If Susan doubted the depth of her love for Jack Beaumont before, she could not doubt it now.
The tracks ended.
The dogs stopped in their tracks.
“Where is he?” Susan demanded.
There was no reply.
She shone her light around, but saw nothing but the walls of dirt, the ceiling of dirt, the floor of dirt, and the two dogs.
“Jack!” she screamed.
No reply.
Then an echoed noise, low and rumbling.
Snoring.
“Jack!” she screamed again. “Wake up!”
Then his voice, low and confused, “Susan?”
“Where are you?”
“Here.”
“Where is here?”
“I don’t know. I’m trapped. Right in front of you maybe.”
Because of the acoustics of the tunnel, it was not possible for Susan to tell exactly where the sound was coming from. Then she realized she had two excellent scouts with her.
“Zelda, where is Mr. Beaumont? Scotty, do you know?”
The dogs trotted through the last portal of wood, and Susan followed with the light.
The passage got narrower and smaller, which was a very nasty perception for Susan.
It was so dense and dark that the light she shone all around seemed dampened.
“Why did you come?” Jack’s voice asked from somewhere.

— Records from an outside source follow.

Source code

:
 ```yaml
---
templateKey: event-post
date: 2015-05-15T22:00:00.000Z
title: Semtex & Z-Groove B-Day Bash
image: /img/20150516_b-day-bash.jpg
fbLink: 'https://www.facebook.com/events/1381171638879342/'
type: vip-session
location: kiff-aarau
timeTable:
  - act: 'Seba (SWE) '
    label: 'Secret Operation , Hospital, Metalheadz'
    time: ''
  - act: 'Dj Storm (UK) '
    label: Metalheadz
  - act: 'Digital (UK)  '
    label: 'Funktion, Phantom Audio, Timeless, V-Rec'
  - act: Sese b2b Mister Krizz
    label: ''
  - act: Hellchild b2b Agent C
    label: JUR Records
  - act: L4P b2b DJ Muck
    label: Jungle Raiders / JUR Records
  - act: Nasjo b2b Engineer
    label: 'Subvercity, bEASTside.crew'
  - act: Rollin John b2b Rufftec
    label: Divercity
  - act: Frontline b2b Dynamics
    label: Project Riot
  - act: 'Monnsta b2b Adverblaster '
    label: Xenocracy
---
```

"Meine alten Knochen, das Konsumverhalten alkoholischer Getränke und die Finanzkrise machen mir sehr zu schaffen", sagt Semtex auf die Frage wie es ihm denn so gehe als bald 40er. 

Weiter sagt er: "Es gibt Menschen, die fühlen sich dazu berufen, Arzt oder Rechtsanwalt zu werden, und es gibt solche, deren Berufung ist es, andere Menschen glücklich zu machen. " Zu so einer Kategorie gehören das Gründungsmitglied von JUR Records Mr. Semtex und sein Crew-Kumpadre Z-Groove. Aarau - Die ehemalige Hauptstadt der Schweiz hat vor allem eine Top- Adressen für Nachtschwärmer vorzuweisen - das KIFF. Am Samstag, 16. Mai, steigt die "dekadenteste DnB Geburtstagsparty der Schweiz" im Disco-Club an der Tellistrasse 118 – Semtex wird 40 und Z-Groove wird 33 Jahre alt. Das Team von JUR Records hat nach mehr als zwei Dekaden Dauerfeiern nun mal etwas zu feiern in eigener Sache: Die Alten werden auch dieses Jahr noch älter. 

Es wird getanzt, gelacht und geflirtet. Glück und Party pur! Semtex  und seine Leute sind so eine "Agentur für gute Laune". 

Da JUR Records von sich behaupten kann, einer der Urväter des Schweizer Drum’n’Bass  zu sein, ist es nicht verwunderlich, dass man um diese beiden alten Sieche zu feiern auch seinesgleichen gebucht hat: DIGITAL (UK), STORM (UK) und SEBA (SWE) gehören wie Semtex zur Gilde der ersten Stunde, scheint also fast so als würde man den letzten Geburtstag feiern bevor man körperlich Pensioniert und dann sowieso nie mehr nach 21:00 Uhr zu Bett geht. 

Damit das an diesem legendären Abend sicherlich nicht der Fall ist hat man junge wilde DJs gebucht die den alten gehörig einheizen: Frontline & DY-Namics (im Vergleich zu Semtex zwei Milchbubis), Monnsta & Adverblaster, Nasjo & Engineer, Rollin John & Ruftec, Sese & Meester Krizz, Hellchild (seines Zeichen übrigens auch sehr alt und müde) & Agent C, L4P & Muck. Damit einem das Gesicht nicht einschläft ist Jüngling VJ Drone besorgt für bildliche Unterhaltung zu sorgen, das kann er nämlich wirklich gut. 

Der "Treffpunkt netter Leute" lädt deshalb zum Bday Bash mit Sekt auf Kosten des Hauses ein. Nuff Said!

“Because you sent the dogs.”
“But you said if I got in trouble in the mine, you wouldn’t come. I never expected you to—”
He broke off suddenly.
“What’s wrong,” she cried.
“Nothing,” he whispered. “It’s just a little difficult to talk with this mountain on my chest.”
Finally she saw light reflected off a tiny patch of white.
“Jack, move your head.”
The white thing was Jack’s scalp.
“I see you,” she said. “Thank God.”
Then the batteries gave out, and Susan was left in darkness.
She closed her eyes and prayed a real prayer for the first time in many, many years.
“What happened to the light?” Jack asked from the blackness.
“It went out.”
There was silence for a moment, and then Susan’s voice sounded clearly in the darkness. “I’m quite certain,” Susan’s voice remarked, “that this is the most dreadful moment of my entire life.”
“At least you’re not buried in half a ton of dirt. Did you know, by the way, that you are owner of a very valuable property here?”
“Yes,” said Susan, remembering that not only did she have candles and matches in her pack, she also had extra batteries for the torch. She lighted a match. “It’s a uranium mine, I understand.”
That dim yellow light made her feel a great deal b
etter.
“If you knew that,” said Jack, “why didn’t you say something about it? It would certainly explain why Harmon doesn’t want to divorce you.”
She took out a candle and put the match flame to the wick. The light got brighter.
Susan’s spirits rose proportionately.
“I just found out half an hour ago. Some man from the government dropped by, I think, to make certain I didn’t sell the mine to a foreign power. You’re quite right,” Susan went on, dropping new batteries into the torch, “about why Harmon doesn’t want to divorce me. But do you know why Barbara doesn’t want to divorce you?”
“I’ve no idea,” said Jack. “I honestly haven’t thought much about Barbara in the past few hours. Other matters were more pressing.” Such as the fact that he was buried under half a ton of radioactive soil, three-quarters of a mile deep in the earth, and on top of everything else, had an itch on his right knee that might turn out to be his final sensation.
“The only reason Barbara wanted a divorce from you,” said Susan, brushing away a little dirt from the top of Jack’s head, “is so that she could marry Harmon.”
“Harmon?” echoed Jack, then added parenthetically, “That feels very good. Harmon Dodge. Barbara and Harmon.”
“Yes,” said Susan.
“I find that hard to believe.”
“But if Harmon wasn’t going to divorce me, then there was no reason for her to divorce you. It would be easier to keep their liaison secret if she were still married.”
“Barbara and Harmon?” Jack repeated, trying to get used to the idea. Something hard and cold pressed in over his face, stripping skin from his nose. It was Susan’s torch.
“I can’t see anything but dirt in there,” she said. “You really are buried.”
“I also thought Barbara was too lazy to be unfaithful,” Jack mused. “And I thought that Harmon was attracted only to hat-check girls.”
“I brought a spade,” said Susan. “Shall I dig you out?”
“Please,” said Jack.
Placing the light to one side and a lighted candle to the other, Susan began to dig, tossing the dirt over her shoulder, first to the right then to the left. Scotty and Zelda hung back in the darkness, out of the way of the flying debris.